Gold price: This is why gold may not be as safe as you think

The gold price hit a five-year low on July 20. Should we care?

Click to follow

The gold price hit a five-year low on 20 July, tanking 4 per cent in just a few minutes after the Shanghai gold exchange opened. An ounce of gold dropped in price to $1088. Some analysts expect it to fall below $1000 by the end of the year.

Investors in gold watched their holdings decrease in value and started looking for reasons for the crash.

Some noted that when the chair of the Federal Reserve, Janet Yellen, suggested that interest rates might rise in the near future, she implicitly told investors in gold that they might be better investing in other assets. That’s because gold brings no income – in fact it costs money to store it.

Others said the breakthrough in the Greek debt crisis and the Iran nuclear treaty have made investors more optimistic about global economic prospects. Which means that fewer might turn to gold as a 'safe haven' for their money when they can get decent returns elsewhere.
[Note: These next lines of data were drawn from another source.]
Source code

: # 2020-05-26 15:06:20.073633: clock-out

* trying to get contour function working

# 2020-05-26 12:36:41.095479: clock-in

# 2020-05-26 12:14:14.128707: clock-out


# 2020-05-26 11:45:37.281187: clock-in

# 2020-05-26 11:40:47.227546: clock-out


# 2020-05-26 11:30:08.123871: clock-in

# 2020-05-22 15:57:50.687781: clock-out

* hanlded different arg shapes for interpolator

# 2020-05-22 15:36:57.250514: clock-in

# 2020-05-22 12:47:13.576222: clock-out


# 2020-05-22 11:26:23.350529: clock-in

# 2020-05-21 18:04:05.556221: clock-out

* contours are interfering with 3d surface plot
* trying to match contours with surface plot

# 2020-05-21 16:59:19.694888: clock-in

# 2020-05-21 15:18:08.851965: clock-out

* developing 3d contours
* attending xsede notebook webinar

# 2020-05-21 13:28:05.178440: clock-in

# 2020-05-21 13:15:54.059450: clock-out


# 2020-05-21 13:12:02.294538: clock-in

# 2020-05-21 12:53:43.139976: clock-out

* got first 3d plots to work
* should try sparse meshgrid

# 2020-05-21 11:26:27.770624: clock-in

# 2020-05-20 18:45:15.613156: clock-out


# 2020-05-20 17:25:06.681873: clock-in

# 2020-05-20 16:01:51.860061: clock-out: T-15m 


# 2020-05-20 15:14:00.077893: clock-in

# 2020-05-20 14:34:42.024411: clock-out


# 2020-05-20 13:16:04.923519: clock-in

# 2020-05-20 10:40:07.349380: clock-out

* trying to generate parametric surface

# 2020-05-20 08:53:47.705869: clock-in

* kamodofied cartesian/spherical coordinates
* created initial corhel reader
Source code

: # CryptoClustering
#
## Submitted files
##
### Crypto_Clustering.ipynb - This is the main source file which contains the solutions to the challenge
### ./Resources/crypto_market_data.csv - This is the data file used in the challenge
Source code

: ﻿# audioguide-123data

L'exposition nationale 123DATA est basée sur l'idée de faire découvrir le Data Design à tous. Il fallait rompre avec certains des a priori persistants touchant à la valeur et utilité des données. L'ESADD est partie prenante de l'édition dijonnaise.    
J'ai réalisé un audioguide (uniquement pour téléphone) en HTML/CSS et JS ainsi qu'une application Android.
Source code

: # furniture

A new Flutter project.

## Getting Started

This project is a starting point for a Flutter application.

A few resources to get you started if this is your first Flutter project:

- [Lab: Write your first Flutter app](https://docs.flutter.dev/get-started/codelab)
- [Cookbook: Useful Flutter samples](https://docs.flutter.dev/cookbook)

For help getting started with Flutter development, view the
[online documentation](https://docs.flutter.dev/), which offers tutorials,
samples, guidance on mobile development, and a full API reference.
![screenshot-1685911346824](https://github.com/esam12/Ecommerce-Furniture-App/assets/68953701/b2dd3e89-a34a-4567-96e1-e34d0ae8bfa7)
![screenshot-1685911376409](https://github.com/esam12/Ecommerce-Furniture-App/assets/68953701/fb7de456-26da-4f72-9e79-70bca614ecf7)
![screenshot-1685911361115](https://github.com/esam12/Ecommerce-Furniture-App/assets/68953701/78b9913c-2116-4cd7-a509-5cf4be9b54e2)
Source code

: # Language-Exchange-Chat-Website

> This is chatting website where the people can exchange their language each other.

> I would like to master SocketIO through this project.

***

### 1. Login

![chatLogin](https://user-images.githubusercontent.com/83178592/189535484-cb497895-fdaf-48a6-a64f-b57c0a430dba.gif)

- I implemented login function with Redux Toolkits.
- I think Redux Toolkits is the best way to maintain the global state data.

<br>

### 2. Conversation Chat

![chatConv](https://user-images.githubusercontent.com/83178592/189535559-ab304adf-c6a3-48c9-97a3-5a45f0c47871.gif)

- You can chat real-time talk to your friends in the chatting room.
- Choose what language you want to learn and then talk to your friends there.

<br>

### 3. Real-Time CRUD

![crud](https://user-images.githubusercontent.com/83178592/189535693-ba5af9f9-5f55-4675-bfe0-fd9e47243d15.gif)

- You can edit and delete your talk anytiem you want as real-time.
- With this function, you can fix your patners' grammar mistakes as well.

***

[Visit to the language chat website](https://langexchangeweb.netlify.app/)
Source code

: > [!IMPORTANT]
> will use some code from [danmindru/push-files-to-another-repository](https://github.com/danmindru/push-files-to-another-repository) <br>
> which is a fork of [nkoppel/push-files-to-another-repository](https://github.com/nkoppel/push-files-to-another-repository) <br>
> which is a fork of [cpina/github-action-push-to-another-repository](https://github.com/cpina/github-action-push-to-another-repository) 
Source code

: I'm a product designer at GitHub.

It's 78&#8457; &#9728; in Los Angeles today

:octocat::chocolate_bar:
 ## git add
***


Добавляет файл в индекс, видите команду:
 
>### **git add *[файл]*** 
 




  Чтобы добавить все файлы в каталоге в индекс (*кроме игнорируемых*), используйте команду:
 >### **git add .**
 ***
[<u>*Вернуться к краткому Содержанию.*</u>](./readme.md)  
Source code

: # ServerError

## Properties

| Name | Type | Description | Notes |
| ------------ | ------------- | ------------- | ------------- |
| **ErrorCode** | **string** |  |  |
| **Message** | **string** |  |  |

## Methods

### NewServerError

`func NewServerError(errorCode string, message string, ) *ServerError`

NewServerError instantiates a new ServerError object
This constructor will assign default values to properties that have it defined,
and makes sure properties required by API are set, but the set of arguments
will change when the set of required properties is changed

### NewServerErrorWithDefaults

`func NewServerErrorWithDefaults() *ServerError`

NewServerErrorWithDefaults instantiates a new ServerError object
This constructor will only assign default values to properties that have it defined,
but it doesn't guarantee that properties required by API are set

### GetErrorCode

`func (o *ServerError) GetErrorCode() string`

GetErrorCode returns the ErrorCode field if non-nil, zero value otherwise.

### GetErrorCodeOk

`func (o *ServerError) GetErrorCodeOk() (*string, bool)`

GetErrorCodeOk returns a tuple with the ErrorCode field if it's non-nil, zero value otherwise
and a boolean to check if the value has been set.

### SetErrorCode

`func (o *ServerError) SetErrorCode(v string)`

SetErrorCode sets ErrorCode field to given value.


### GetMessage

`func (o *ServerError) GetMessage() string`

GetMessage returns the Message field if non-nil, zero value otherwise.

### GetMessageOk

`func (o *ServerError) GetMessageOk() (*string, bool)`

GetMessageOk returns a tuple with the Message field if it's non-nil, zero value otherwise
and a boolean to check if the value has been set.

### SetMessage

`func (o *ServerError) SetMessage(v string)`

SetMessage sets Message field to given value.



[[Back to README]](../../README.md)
Gold is traditionally used as a hedge against inflation. The idea is that it doesn’t gain value, but it doesn’t lose it either. If a government starts printing money and the value of the dollar decreases, gold should still be worth the same.

This leads some to believe that gold is a more reliable economic indicator than money.

But as the chart below shows, the gold price has risen much more dramatically than UK prices.

And gold does still rise and fall in value. When its value crashes, like it did on July 20, investors will lose out.

"What motivates most gold purchasers is their belief that the ranks of the fearful will grow," Warren Buffett said in a 2011 letter to investors in his company Berkshire Hathaway.

"As 'bandwagon' investors join any party, they create their own truth – for a while. Bubbles blown large enough inevitably pop.”

"Gold is the ultimate greater fool asset - the only reason anyone will buy it is because they think they can sell it to someone else for more," said Guy Foster, Group Head of Research at Brewin Dolphin.

Investors hoping that gold would protect them in the uncertainty that followed the financial crash in 2008 may have found that, now the ranks of the fearful are falling, holding too much yellow metal isn't such a great idea.